I’ve come across a problem that was rather odd. I’m made a for loop that is supposed to remove any string values that have a length of more than 2 characters but it isn’t working. Here’s my loop:
local stringTable = {"a1", "a11", "a2", "a44", "a12"}
for _, stringValue in pairs(stringTable) do
if string.len(stringValue) > 2 then
print(stringValue) --only prints "a11" and "a44"
table.remove(stringTable, table.find(stringTable, table.find(stringTable, stringValue)))
end
end
print(stringTable) --prints "a1", "a11", "a2"
Why might there still be strings longer than a length of 2 characters left in the table and why isnt “a12” being printed in the for loop aswell?
for _, stringValue in pairs(stringTable) do
if #table.pack(table.find(stringTable, stringValue)) > 1 then
table.remove(stringTable, table.find(stringTable, stringValue))
end
if string.len(stringValue) > 2 then
table.remove(stringTable, table.find(stringTable, stringValue))
end
end
It might not answer your question, but you could try something like this instead:
local function addFilteredValue(tbl, result, value)
if not table.find(tbl, value) and string.len(value) <= 2 then
table.insert(result, value)
end
end
local function filterStringTable(tbl)
local result = {}
for i, value in pairs(tbl) do
addFilteredValue(tbl, result, value)
end
return result
end
local input = {"abcdef", "abcd", "abcd", "hello", "world"}
local output = filterStringTable(input)
print(input)
print(output)
It doesn’t work and I’m not sure why. I’ve simplified my own code down to just the string.len and here’s what it looks like:
local stringTable = {"a1", "a11", "a2", "a44", "a12"}
for _, stringValue in pairs(stringTable) do
if string.len(stringValue) > 2 then
print(stringValue) --prints only "a11" and "a44"

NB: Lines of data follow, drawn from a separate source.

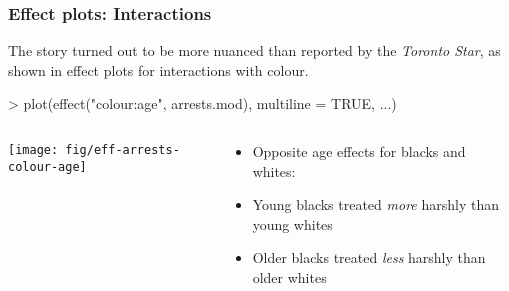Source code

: \begin{frame}[fragile]
	\frametitle{Effect plots: Interactions}
	The story turned out to be more nuanced than reported by the \emph{Toronto Star},
	as shown in effect plots for interactions with colour.

\begin{Schunk}
\begin{Sinput}
> plot(effect("colour:age", arrests.mod), multiline = TRUE, ...)
\end{Sinput}
\end{Schunk}
\begin{columns}
\begin{column}{0.55\textwidth}
\texttt{[image: fig/eff-arrests-colour-age]}
\end{column}
\begin{column}{0.45\textwidth}
	\begin{small}
	\begin{itemize}
	 \item Opposite age effects for blacks and whites:
	 \item Young blacks treated \emph{more} harshly than young whites
	 \item Older blacks treated \emph{less} harshly than older whites
	\end{itemize}
\end{small}
\end{column}
\end{columns}
\end{frame}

table.remove(stringTable, table.find(stringTable, table.find(stringTable, stringValue)))
end
end
print(stringTable) --prints "a1", "a11", "a2"
Firstly the if statement itself isn’t working properly because it didn’t print “a12”.
Secondly, despite the loop essentially removing “a11”, it still shows up in the table.
Actually, this is because of the table.remove.
The process goes like this: Check index 1 (a1) => fine Check index 2 (a11) => fine Check index 3 (a2) => fine Check index 4 (a44) => kill - But here, index four is kicked out and “a12” becomes index 4.
Since index 4 was already checked, it does not bother to check the new index 4.
You’d be better off adding the correct values to a separate table instead of table.removeing the bad ones.